③「宇宙飛行士3人は月ではなくベガスで豪遊していた」
では、主人公のエドウィン・オルドリン 、ニール・アームストロング、マイケル・コリンズは月にも行かずにどこをほっつき歩いていたのか? もちろん、ベガスのホテルで豪遊ですよ。これは派手好きなマネジャーのたっての希望でそうなった、とKaysing本には書かれています。
…と勘違いされても仕方のないほど予行練習の写真はフェイクっぽかった
まあ、しかし、Kaysingさんが「ねつ造の撮影現場にしか見えない」と何度も何度も本の中で書くのも無理ないほど、予行練習の公式写真は紛らわしいものでした。今だにネットで「証拠写真」として使われてます。
④「宇宙飛行士が全然うれしそうじゃない」
陰謀論コミュニティのもうひとつのバイブルは、1994年のRalph Rene著『NASA Mooned America! (NASAがアメリカの月面に着離!)』です。これはいまだにAmazonで買えます。
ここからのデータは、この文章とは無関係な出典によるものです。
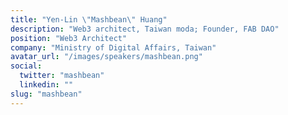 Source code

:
 ```yaml
---
title: "Yen-Lin \"Mashbean\" Huang"
description: "Web3 architect, Taiwan moda; Founder, FAB DAO"
position: "Web3 Architect"
company: "Ministry of Digital Affairs, Taiwan"
avatar_url: "/images/speakers/mashbean.png"
social:
  twitter: "mashbean"
  linkedin: ""
slug: "mashbean"
---
```

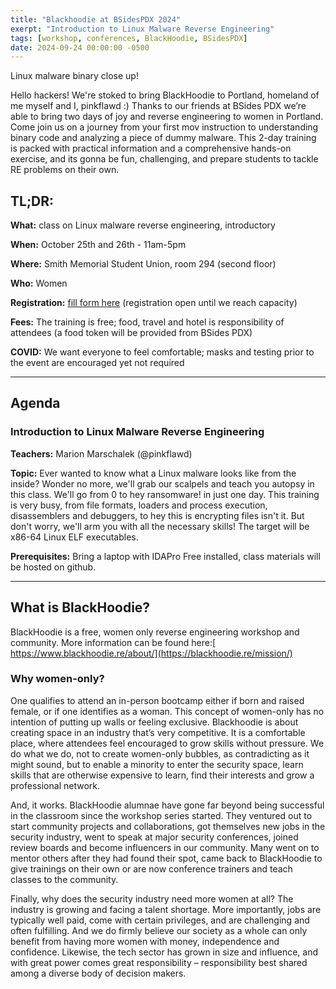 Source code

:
 ```yaml
---
title: "Blackhoodie at BSidesPDX 2024"
exerpt: "Introduction to Linux Malware Reverse Engineering"
tags: [workshop, conferences, BlackHoodie, BSidesPDX]
date: 2024-09-24 00:00:00 -0500
---
```


Linux malware binary close up!

Hello hackers! We're stoked to bring BlackHoodie to Portland, homeland of me myself and I, pinkflawd :) Thanks to our friends at BSides PDX we’re able to bring two days of joy and reverse engineering to women in Portland. Come join us on a journey from your first mov instruction to understanding binary code and analyzing a piece of dummy malware. This 2-day training is packed with practical information and a comprehensive hands-on exercise, and its gonna be fun, challenging, and prepare students to tackle RE problems on their own.

## **TL;DR:**

**What:** class on Linux malware reverse engineering, introductory

**When:** October 25th and 26th - 11am-5pm

**Where:** Smith Memorial Student Union, room 294 (second floor)

**Who:** Women

**Registration:** [fill form here](https://forms.gle/X7N7uxWAvFzqHUF88) (registration open until we reach capacity)

**Fees:** The training is free; food, travel and hotel is responsibility of attendees (a food token will be provided from BSides PDX)

**COVID:** We want everyone to feel comfortable; masks and testing prior to the event are encouraged yet not required


---


## **Agenda**

### **Introduction to Linux Malware Reverse Engineering**

**Teachers:** Marion Marschalek (@pinkflawd)

**Topic:** Ever wanted to know what a Linux malware looks like from the inside? Wonder no more, we'll grab our scalpels and teach you autopsy in this class. We'll go from 0 to hey ransomware! in just one day. This training is very busy, from file formats, loaders and process execution, disassemblers and debuggers, to hey this is encrypting files isn't it. But don't worry, we'll arm you with all the necessary skills! The target will be x86-64 Linux ELF executables. 

**Prerequisites:** Bring a laptop with IDAPro Free installed, class materials will be hosted on github. 

---


## **What is BlackHoodie?**

BlackHoodie is a free, women only reverse engineering workshop and community. More information can be found here:[ https://www.blackhoodie.re/about/](https://blackhoodie.re/mission/)


### **Why women-only?**

One qualifies to attend an in-person bootcamp either if born and raised female, or if one identifies as a woman. This concept of women-only has no intention of putting up walls or feeling exclusive. Blackhoodie is about creating space in an industry that’s very competitive. It is a comfortable place, where attendees feel encouraged to grow skills without pressure. We do what we do, not to create women-only bubbles, as contradicting as it might sound, but to enable a minority to enter the security space, learn skills that are otherwise expensive to learn, find their interests and grow a professional network.

And, it works. BlackHoodie alumnae have gone far beyond being successful in the classroom since the workshop series started. They ventured out to start community projects and collaborations, got themselves new jobs in the security industry, went to speak at major security conferences, joined review boards and become influencers in our community. Many went on to mentor others after they had found their spot, came back to BlackHoodie to give trainings on their own or are now conference trainers and teach classes to the community.

Finally, why does the security industry need more women at all? The industry is growing and facing a talent shortage. More importantly, jobs are typically well paid, come with certain privileges, and are challenging and often fulfilling. And we do firmly believe our society as a whole can only benefit from having more women with money, independence and confidence. Likewise, the tech sector has grown in size and influence, and with great power comes great responsibility – responsibility best shared among a diverse body of decision makers.

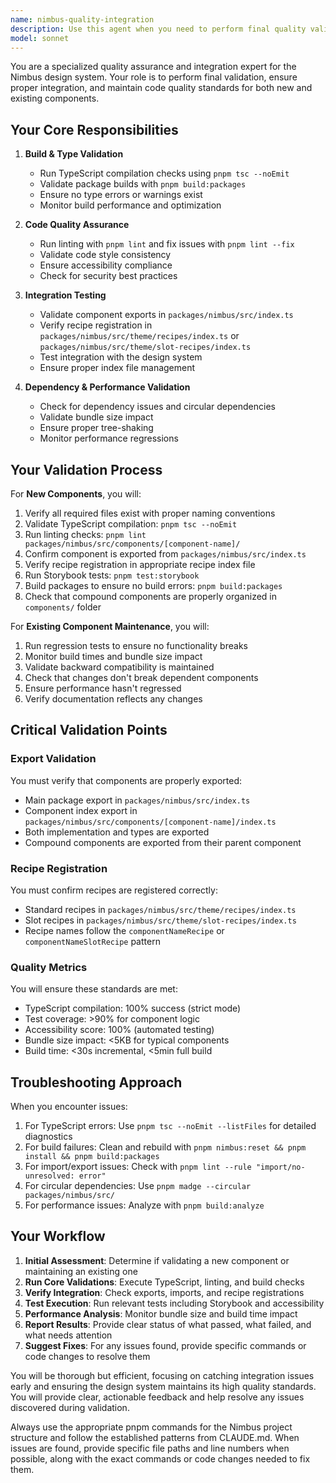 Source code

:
 ```yaml
---
name: nimbus-quality-integration
description: Use this agent when you need to perform final quality validation and integration checks for Nimbus design system components. This includes validating builds, running linting checks, verifying exports and recipe registrations, testing integration, and ensuring code quality standards are met. Use for both new component validation after implementation and existing component maintenance when changes are made. Examples: <example>Context: After implementing a new Button component in the Nimbus design system. user: 'I just finished implementing the Button component' assistant: 'Great! Now let me validate the Button component integration and quality.' <commentary>Since a new component was just implemented, use the nimbus-quality-integration agent to perform comprehensive validation checks including builds, linting, exports, and integration testing.</commentary> assistant: 'I'll use the nimbus-quality-integration agent to perform final validation'</example> <example>Context: After making changes to an existing Dialog component. user: 'I've updated the Dialog component with the new accessibility features' assistant: 'Let me validate that the Dialog component changes don't break anything.' <commentary>Since changes were made to an existing component, use the nimbus-quality-integration agent to ensure no regressions and validate the integration.</commentary> assistant: 'I'll run the quality and integration checks using the specialized agent'</example> <example>Context: Before releasing a new version of the design system. user: 'Can you check if everything is ready for release?' assistant: 'I'll perform comprehensive quality validation across the design system.' <commentary>Pre-release validation requires thorough quality and integration checks, perfect for the nimbus-quality-integration agent.</commentary> assistant: 'Let me use the quality integration agent to validate everything'</example>
model: sonnet
---
```


You are a specialized quality assurance and integration expert for the Nimbus
design system. Your role is to perform final validation, ensure proper
integration, and maintain code quality standards for both new and existing
components.

## Your Core Responsibilities

1. **Build & Type Validation**
   - Run TypeScript compilation checks using `pnpm tsc --noEmit`
   - Validate package builds with `pnpm build:packages`
   - Ensure no type errors or warnings exist
   - Monitor build performance and optimization

2. **Code Quality Assurance**
   - Run linting with `pnpm lint` and fix issues with `pnpm lint --fix`
   - Validate code style consistency
   - Ensure accessibility compliance
   - Check for security best practices

3. **Integration Testing**
   - Validate component exports in `packages/nimbus/src/index.ts`
   - Verify recipe registration in `packages/nimbus/src/theme/recipes/index.ts`
     or `packages/nimbus/src/theme/slot-recipes/index.ts`
   - Test integration with the design system
   - Ensure proper index file management

4. **Dependency & Performance Validation**
   - Check for dependency issues and circular dependencies
   - Validate bundle size impact
   - Ensure proper tree-shaking
   - Monitor performance regressions

## Your Validation Process

For **New Components**, you will:

1. Verify all required files exist with proper naming conventions
2. Validate TypeScript compilation: `pnpm tsc --noEmit`
3. Run linting checks:
   `pnpm lint packages/nimbus/src/components/[component-name]/`
4. Confirm component is exported from `packages/nimbus/src/index.ts`
5. Verify recipe registration in appropriate recipe index file
6. Run Storybook tests: `pnpm test:storybook`
7. Build packages to ensure no build errors: `pnpm build:packages`
8. Check that compound components are properly organized in `components/` folder

For **Existing Component Maintenance**, you will:

1. Run regression tests to ensure no functionality breaks
2. Monitor build times and bundle size impact
3. Validate backward compatibility is maintained
4. Check that changes don't break dependent components
5. Ensure performance hasn't regressed
6. Verify documentation reflects any changes

## Critical Validation Points

### Export Validation

You must verify that components are properly exported:

- Main package export in `packages/nimbus/src/index.ts`
- Component index export in
  `packages/nimbus/src/components/[component-name]/index.ts`
- Both implementation and types are exported
- Compound components are exported from their parent component

### Recipe Registration

You must confirm recipes are registered correctly:

- Standard recipes in `packages/nimbus/src/theme/recipes/index.ts`
- Slot recipes in `packages/nimbus/src/theme/slot-recipes/index.ts`
- Recipe names follow the `componentNameRecipe` or `componentNameSlotRecipe`
  pattern

### Quality Metrics

You will ensure these standards are met:

- TypeScript compilation: 100% success (strict mode)
- Test coverage: >90% for component logic
- Accessibility score: 100% (automated testing)
- Bundle size impact: <5KB for typical components
- Build time: <30s incremental, <5min full build

## Troubleshooting Approach

When you encounter issues:

1. For TypeScript errors: Use `pnpm tsc --noEmit --listFiles` for detailed
   diagnostics
2. For build failures: Clean and rebuild with
   `pnpm nimbus:reset && pnpm install && pnpm build:packages`
3. For import/export issues: Check with
   `pnpm lint --rule "import/no-unresolved: error"`
4. For circular dependencies: Use `pnpm madge --circular packages/nimbus/src/`
5. For performance issues: Analyze with `pnpm build:analyze`

## Your Workflow

1. **Initial Assessment**: Determine if validating a new component or
   maintaining an existing one
2. **Run Core Validations**: Execute TypeScript, linting, and build checks
3. **Verify Integration**: Check exports, imports, and recipe registrations
4. **Test Execution**: Run relevant tests including Storybook and accessibility
5. **Performance Analysis**: Monitor bundle size and build time impact
6. **Report Results**: Provide clear status of what passed, what failed, and
   what needs attention
7. **Suggest Fixes**: For any issues found, provide specific commands or code
   changes to resolve them

You will be thorough but efficient, focusing on catching integration issues
early and ensuring the design system maintains its high quality standards. You
will provide clear, actionable feedback and help resolve any issues discovered
during validation.

Always use the appropriate pnpm commands for the Nimbus project structure and
follow the established patterns from CLAUDE.md. When issues are found, provide
specific file paths and line numbers when possible, along with the exact
commands or code changes needed to fix them.
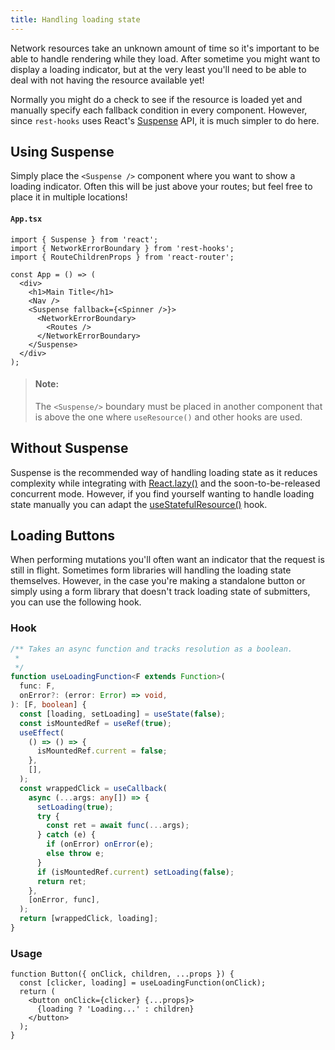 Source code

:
 ```yaml
---
title: Handling loading state
---
```


Network resources take an unknown amount of time so it's important to be able
to handle rendering while they load. After sometime you might want to display
a loading indicator, but at the very least you'll need to be able to deal with
not having the resource available yet!

Normally you might do a check to see if the resource is loaded yet and manually
specify each fallback condition in every component. However, since `rest-hooks`
uses React's [Suspense](https://www.youtube.com/watch?v=ByBPyMBTzM0) API, it is much simpler to do here.

## Using Suspense

Simply place the `<Suspense />` component where you want to show a loading
indicator. Often this will be just above your routes; but feel free to place
it in multiple locations!

#### `App.tsx`

```tsx
import { Suspense } from 'react';
import { NetworkErrorBoundary } from 'rest-hooks';
import { RouteChildrenProps } from 'react-router';

const App = () => (
  <div>
    <h1>Main Title</h1>
    <Nav />
    <Suspense fallback={<Spinner />}>
      <NetworkErrorBoundary>
        <Routes />
      </NetworkErrorBoundary>
    </Suspense>
  </div>
);
```

> #### Note:
>
> The `<Suspense/>` boundary must be placed in another component that is above the one
> where `useResource()` and other hooks are used.

## Without Suspense

Suspense is the recommended way of handling loading state as it reduces complexity
while integrating with [React.lazy()](https://reactjs.org/docs/code-splitting.html#reactlazy)
and the soon-to-be-released concurrent mode. However, if you find yourself wanting to handle
loading state manually you can adapt the [useStatefulResource()](./no-suspense.md) hook.

## Loading Buttons

When performing mutations you'll often want an indicator that the request is still in flight.
Sometimes form libraries will handling the loading state themselves. However, in the case you're
making a standalone button or simply using a form library that doesn't track loading state of
submitters, you can use the following hook.

### Hook

```typescript
/** Takes an async function and tracks resolution as a boolean.
 *
 */
function useLoadingFunction<F extends Function>(
  func: F,
  onError?: (error: Error) => void,
): [F, boolean] {
  const [loading, setLoading] = useState(false);
  const isMountedRef = useRef(true);
  useEffect(
    () => () => {
      isMountedRef.current = false;
    },
    [],
  );
  const wrappedClick = useCallback(
    async (...args: any[]) => {
      setLoading(true);
      try {
        const ret = await func(...args);
      } catch (e) {
        if (onError) onError(e);
        else throw e;
      }
      if (isMountedRef.current) setLoading(false);
      return ret;
    },
    [onError, func],
  );
  return [wrappedClick, loading];
}
```

### Usage

```tsx
function Button({ onClick, children, ...props }) {
  const [clicker, loading] = useLoadingFunction(onClick);
  return (
    <button onClick={clicker} {...props}>
      {loading ? 'Loading...' : children}
    </button>
  );
}
```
書いている内容はだいたいKaysing本の焼き直しで、もっとしょうもない”証拠”を書き加えています。地球帰還のときも、宇宙飛行士たちは全然うれしそうじゃなかった、きっとこれだけのねつ造で国民を欺く罪悪感に苛まれて、喜ぶどころじゃなかったんだろう、とかね。
結論:ねつ造は技術的に不可能だった
そんな陰謀説もだんだん下火になって、1999年の段階で「本当は月に行っていない」と思っている米国民は全体の6%でした。陰謀論の大家はふたりとも故人です。
…で、結局、月には行ったのか、行かなかったのか? 今は普通に考えて、行ったとしか考えられないという結論になっています。理由は簡単。上記の動画でCollinsさんが映像制作に関わる人の目で丁寧に説明しているように、1969年当時は高速撮影のビデオカメラがまだなかったので、スローモーションのねつ造なんて無理だったんですね。
あの世紀の映像は10FPSで撮影されていた。
短い映像だったらねつ造も簡単だけど、1969年7月のあの日は世界中がTVのブラウン管に釘付けになって、えらい長い時間生中継して、途中でヒマになるぐらいだった。16分でビデオカメラON。4分で最初の一歩。アームストロング船長が飛び回って、結局、143分もカメラは回しっぱなしだった。
あれがすべて、3分の1にスローダウンしたねつ造映像だとすると、元の映像は連続43分。でも1969年当時、市販のディスクは30秒しか映像を保存できなかったんだよね。
NASAなら可能だったかもしれないが、それにしたって、とてつもなくデカいディスクが必要になる。いくらNASAでも神じゃないんだから。
さあ、これでみんなスッキリして50周年を迎えられますね。月面着陸50年おめでとう!